Hello, new here so I hope I have this in the right place.

I just purchased a Musashi Asuka Hand Forged Tanto (Black) #16 from Musashi swords  directly. 
My question is what is the actual steel type they use if anyone knows. Just for my own piece of mind.
Its really not a bad blade for the price and I am very happy with the way it looks and feels over all.  

The card that comes with it says "Blade Material: Traditional hand forge (kitae) high carbon steel with tsukurikomi process. Body of the sword (Tsukurikomi) is mune with two surfaces (UNCKUBITSUKURI)."

The companys website says this about it. "Functional hand forged Tantos. Made with high tempered carbon steel. The blades were created using high carbon steel, throughly tempered then water quenched for a consistent hardness. The Tanto is sharp and can be disassembled." 

One other small hopefully quick question. how can I remove surface scuffs on a Tenchi Katana I own. I have been learning some basic cuts from my friend who has many years experience with swords and Katana. I dont want to polish it per say and my friend does not know anything about polishing. I know I need to find a proper sensei but have not had any luck here in Louisville Ky.
I did find a Kendo club but currently it is outside of my budget as I try to finish up collage. 

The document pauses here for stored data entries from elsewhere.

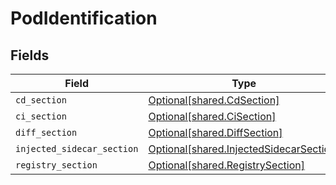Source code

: # PodIdentification


## Fields

| Field                                                                                    | Type                                                                                     | Required                                                                                 | Description                                                                              |
| ---------------------------------------------------------------------------------------- | ---------------------------------------------------------------------------------------- | ---------------------------------------------------------------------------------------- | ---------------------------------------------------------------------------------------- |
| `cd_section`                                                                             | [Optional[shared.CdSection]](../../models/shared/cdsection.md)                           | :heavy_minus_sign:                                                                       | N/A                                                                                      |
| `ci_section`                                                                             | [Optional[shared.CiSection]](../../models/shared/cisection.md)                           | :heavy_minus_sign:                                                                       | N/A                                                                                      |
| `diff_section`                                                                           | [Optional[shared.DiffSection]](../../models/shared/diffsection.md)                       | :heavy_minus_sign:                                                                       | N/A                                                                                      |
| `injected_sidecar_section`                                                               | [Optional[shared.InjectedSidecarSection]](../../models/shared/injectedsidecarsection.md) | :heavy_minus_sign:                                                                       | N/A                                                                                      |
| `registry_section`                                                                       | [Optional[shared.RegistrySection]](../../models/shared/registrysection.md)               | :heavy_minus_sign:                                                                       | N/A                                                                                      |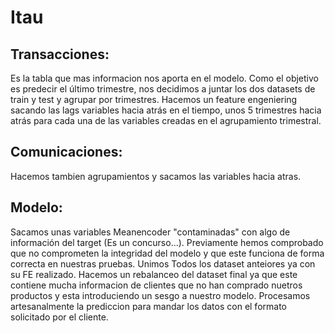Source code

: # Itau
## Transacciones: 
Es la tabla que mas informacion nos aporta en el modelo.
Como el objetivo es predecir el último trimestre, nos decidimos a juntar los dos datasets de train y test y agrupar por trimestres. 
Hacemos un feature engeniering sacando las lags variables hacia atrás en el tiempo, unos 5 trimestres hacia atrás para
cada una de las variables creadas en el agrupamiento trimestral.

## Comunicaciones:
Hacemos tambien agrupamientos y sacamos las variables hacia atras. 

## Modelo:
Sacamos unas variables Meanencoder "contaminadas" con algo de información del target (Es un concurso...). Previamente hemos comprobado que no comprometen la
integridad del modelo y que este funciona de forma correcta en nuestras pruebas. 
Unimos Todos los dataset anteiores ya con su FE realizado. 
Hacemos un rebalanceo del dataset final ya que este contiene mucha informacion de clientes que no han comprado nuetros productos y esta
introduciendo un sesgo a nuestro modelo. 
Procesamos artesanalmente la prediccion para mandar los datos con el formato solicitado por el cliente.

Thanks for any info or advice.

----------


## Gary S

I think there is a group that practices in Memphis, Tennesee. If you do a google search for "Richard Babick" ( he wrote a book) you should eventually find it.

----------


## S. Isaac

Gary S, about the group in question.  I did not try to find any info on it since Memphis is 6 hours from Louisville. I would be willing to travel about 1 hour to 2 (2 is pushing it). 

Still looking for the steel type  :Confused:

----------


## Timo Qvintus

Have you tried asking Musashi-swords themselves? These don't look like they're made my Chris Zhou, so I doubt Kenneth can help.. My bet would be 1045 or 1060 hi-carb steel, those two seem to be the most popular types of chinatana blade steels.

----------


## Garrett C.

I own one and judging by the hardness compared to my other swords, I'd say they use 1045 or they could have tempered a higher carbon steel back too much.

----------


## Dan Keding

There is a dojo for MJER iaido in Indianapolis which is about an hour and a half from Louisville.

----------